Nonradiative decay dynamics of methyl-4-hydroxycinnamate and its hydrated complex revealed by picosecond pump–probe spectroscopy

Abstract

The lifetimes of methyl 4-hydroxycinnamate (OMpCA) and its mono-hydrated complex (OMpCA–H₂O) in the S₁ state have been measured by picosecond pump–probe spectroscopy in a supersonic beam. For OMpCA, the lifetime of the S₁–S₀ origin is 8–9 ps. On the other hand, the lifetime of the OMpCA–H₂O complex at the origin is 930 ps, which is ∼100 times longer than that of OMpCA. Furthermore, in the complex the S₁ lifetime shows rapid decrease at an energy of ∼200 cm⁻¹ above the origin and finally becomes as short as 9 ps at ∼500 cm⁻¹. Theoretical calculations with a symmetry-adapted cluster-configuration interaction (SAC-CI) method suggest that the observed lifetime behavior of the two species is described by nonradiative decay dynamics involving trans → cis isomerization.
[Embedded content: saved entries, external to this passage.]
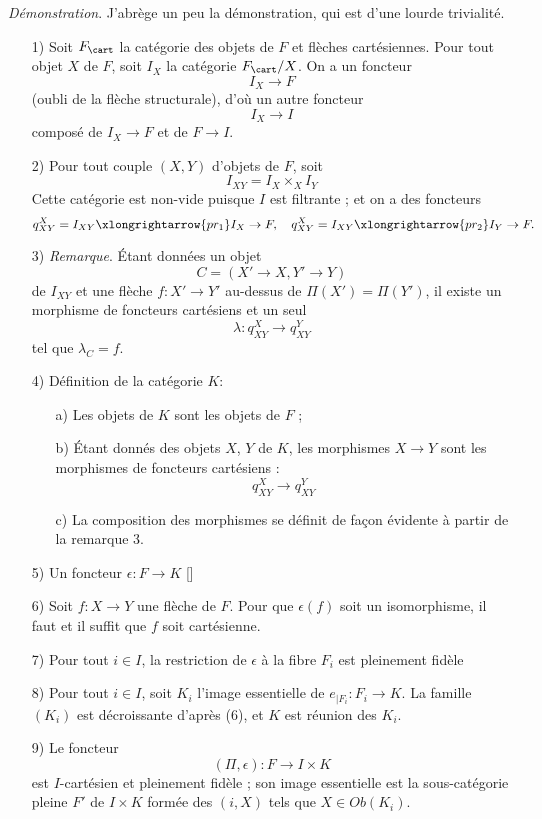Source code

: {\it Démonstration}. J'abrège un peu la démonstration, qui est d'une lourde trivialité. 
\begin{enumerate}
    \item[1)] Soit $F_{\cart}$ la catégorie des objets de $F$ et flèches cartésiennes. Pour tout objet $X$ de $F$, soit $I_X$ la catégorie $F_{\cart}/X$. On a un foncteur
    $$
    I_X \to F
    $$
    (oubli de la flèche structurale), d'où un autre foncteur
    $$
    I_X \to I
    $$
    composé de $I_X \to F$ et de $F \to I$.
    \item[2)] Pour tout couple $(X, Y)$ d'objets de $F$, soit
    $$
    I_{XY} = I_{X} \times_X I_Y
    $$
    Cette catégorie est non-vide puisque $I$ est filtrante ; et on a des foncteurs 
    $$
    q^X_{XY} = I_{XY} \xlongrightarrow{pr_1} I_X \to F, \quad q^X_{XY} = I_{XY} \xlongrightarrow{pr_2} I_Y \to F.
    $$
    \item[3)] \emph{Remarque}. Étant données un objet
    $$
    C = (X' \to X, Y' \to Y)
    $$
    de $I_{XY}$ et une flèche $f: X' \to Y'$ au-dessus de $\Pi(X') = \Pi(Y')$, il existe un morphisme de foncteurs cartésiens et un seul
    $$
    \lambda: q^X_{XY} \to q^Y_{XY}
    $$
    tel que $\lambda_C = f$.
    \item[4)] Définition de la catégorie $K$:
    \begin{enumerate}
        \item[a)] Les objets de $K$ sont les objets de $F$ ;
        \item[b)] Étant donnés des objets $X$, $Y$ de $K$, les morphismes $X \to Y$ sont les morphismes de foncteurs cartésiens :
        $$
        q^X_{XY} \to q^Y_{XY}
        $$
        \item[c)] La composition des morphismes se définit de fa\c{c}on évidente à partir de la remarque 3.
    \end{enumerate}
    \item[5)] Un foncteur $\epsilon: F \to K$ 
    []
    \item[6)] Soit $f: X \to Y$ une flèche de $F$. Pour que $\epsilon(f)$ soit un isomorphisme, il faut et il suffit que $f$ soit cartésienne.
    \item[7)] Pour tout $i \in I$, la restriction de $\epsilon$ à la fibre $F_i$ est pleinement fidèle
    \item[8)] Pour tout $i \in I$, soit $K_i$ l'image essentielle de $e_{| F_i}: F_i \to K$. La famille $(K_i)$ est décroissante d'après (6), et $K$ est réunion des $K_i$.
    \item[9)] Le foncteur
    $$
    (\Pi, \epsilon): F \to I \times K
    $$
    est $I$-cartésien et pleinement fidèle ; son image essentielle est la sous-catégorie pleine $F'$ de $I \times K$ formée des $(i, X)$ tels que $X \in Ob(K_i)$.
\end{enumerate}

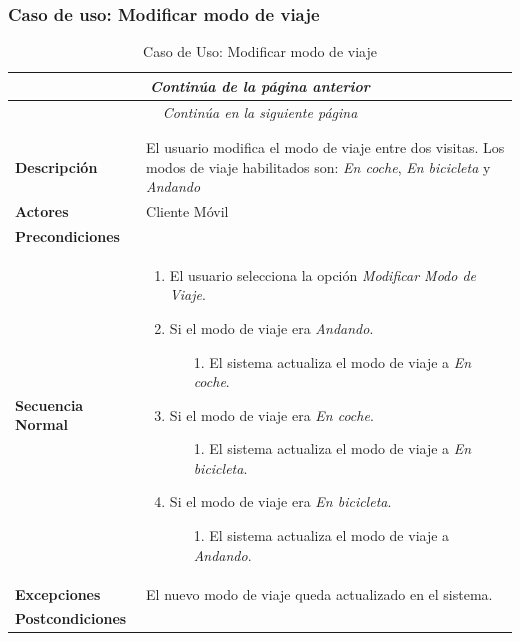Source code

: \newpage
\subsubsection*{Caso de uso: Modificar modo de viaje }
\begin{longtable}{| p{4cm} | p{10cm} |}
\endfirsthead
\multicolumn{2}{c}{\textit{Continúa de la página anterior}}\\[12pt]
\hline
\endhead
\hline
\multicolumn{2}{c}{\textit{Continúa en la siguiente página}} \\
\endfoot
\hline
\caption{Caso de Uso: Modificar modo de viaje}\label{fig:1}\\
\endlastfoot


\hline
\multicolumn{2}{|c|}{\textbf{CU$<$18$>$ - Modificar Modo de Viaje}} \\

\hline
\textbf{Descripción} &
El usuario modifica el modo de viaje entre dos visitas. Los modos de viaje habilitados son: \textit{En coche}, \textit{En bicicleta} y \textit{Andando}\\

\hline
\textbf{Actores} &
Cliente Móvil\\

\hline
\textbf{Precondiciones} &
\\

\hline
\textbf{Secuencia Normal} &\mbox{}\par\vspace{-\baselineskip}
\begin{enumerate}[leftmargin=0.7cm, topsep=0.1cm]
\item El usuario selecciona la opción \textit{Modificar Modo de Viaje}.
\item Si el modo de viaje era \textit{Andando}.
	\begin{itemize}
	\item [1.] El sistema actualiza el modo de viaje a \textit{En coche}.
	\end{itemize}
\item Si el modo de viaje era \textit{En coche}.
	\begin{itemize}
	\item [1.] El sistema actualiza el modo de viaje a \textit{En bicicleta}.
	\end{itemize}
\item Si el modo de viaje era \textit{En bicicleta}.
	\begin{itemize}
	\item [1.] El sistema actualiza el modo de viaje a \textit{Andando}.
	\end{itemize}

\end{enumerate}


\\
\hline
\textbf{Excepciones} &\mbox{}\par\vspace{-\baselineskip}
El nuevo modo de viaje queda actualizado en el sistema.\\

\hline
\textbf{Postcondiciones} & \\
\hline
\end{longtable}



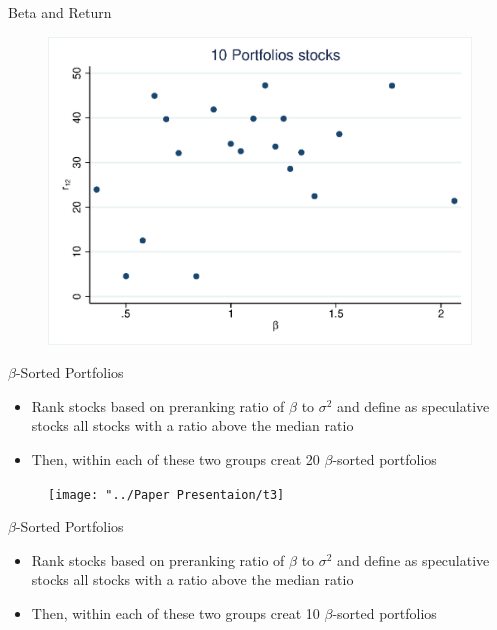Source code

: \documentclass{beamer}
\begin{document}
\begin{frame}{Beta and Return}
	\begin{figure}
		\centering
		\includegraphics[width=0.7\linewidth]{10portfo.eps}
		\label{fig:betareturn}
	\end{figure}
	
\end{frame}


\begin{frame}{$ \beta $-Sorted Portfolios}
	\begin{itemize}
		\item Rank stocks based on preranking ratio of $ \beta $ to $ \sigma^2 $ and define as speculative stocks all stocks with a ratio above  the  median ratio
		\item Then, within each of these two groups creat 20 $ \beta $-sorted portfolios
	\end{itemize}
	\begin{figure}
		\centering
		\texttt{[image: "../Paper Presentaion/t3]}
	\end{figure}
\end{frame}

\begin{frame}{$ \beta $-Sorted Portfolios}
	\begin{itemize}
		\item Rank stocks based on preranking ratio of $ \beta $ to $ \sigma^2 $ and define as speculative stocks all stocks with a ratio above  the  median ratio
		\item Then, within each of these two groups creat 10 $ \beta $-sorted portfolios
	\end{itemize}
	

			\begin{table}[htbp]
			\centering
			\resizebox{0.7\textwidth}{!}{
				
				\label{tab:addlabel2}	
			}
		\end{table}
		  
\end{frame}
\end{document}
That is both OMpCA and OMpCA–H₂O in the S₁ state decay due to the trans → cis isomerization, and the large difference of the lifetimes between them is due to the difference of the isomerization potential energy curve. In OMpCA, the trans → cis isomerization occurs smoothly without a barrier on the S₁ surface, while in the OMpCA–H₂O complex, there exists a barrier along the isomerization coordinate. The calculated barrier height of OMpCA–H₂O is in good agreement with that observed experimentally.